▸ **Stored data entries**
/---
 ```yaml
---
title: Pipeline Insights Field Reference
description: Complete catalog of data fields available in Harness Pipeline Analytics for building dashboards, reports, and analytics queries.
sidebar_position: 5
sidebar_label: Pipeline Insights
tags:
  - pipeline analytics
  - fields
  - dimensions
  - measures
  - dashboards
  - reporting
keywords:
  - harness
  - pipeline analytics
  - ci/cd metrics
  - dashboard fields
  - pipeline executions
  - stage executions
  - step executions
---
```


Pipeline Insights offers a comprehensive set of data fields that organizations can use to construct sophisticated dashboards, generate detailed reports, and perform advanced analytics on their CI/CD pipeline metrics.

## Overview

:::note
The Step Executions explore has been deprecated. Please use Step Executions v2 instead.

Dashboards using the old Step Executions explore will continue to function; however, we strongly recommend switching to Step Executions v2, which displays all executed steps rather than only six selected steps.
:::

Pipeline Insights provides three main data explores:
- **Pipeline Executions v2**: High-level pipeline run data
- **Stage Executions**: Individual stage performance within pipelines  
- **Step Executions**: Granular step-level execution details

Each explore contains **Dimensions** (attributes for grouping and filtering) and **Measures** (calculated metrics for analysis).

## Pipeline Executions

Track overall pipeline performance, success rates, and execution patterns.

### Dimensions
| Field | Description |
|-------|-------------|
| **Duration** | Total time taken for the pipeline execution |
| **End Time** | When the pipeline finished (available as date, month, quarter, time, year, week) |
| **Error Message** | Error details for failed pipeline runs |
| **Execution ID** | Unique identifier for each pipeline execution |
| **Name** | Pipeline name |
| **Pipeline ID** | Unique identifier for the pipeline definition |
\---
▸ **Task to complete**
Show the lines of the records that contain the word "Unique".

▸ **Written response**
| **Execution ID** | Unique identifier for each pipeline execution |
| **Pipeline ID** | Unique identifier for the pipeline definition |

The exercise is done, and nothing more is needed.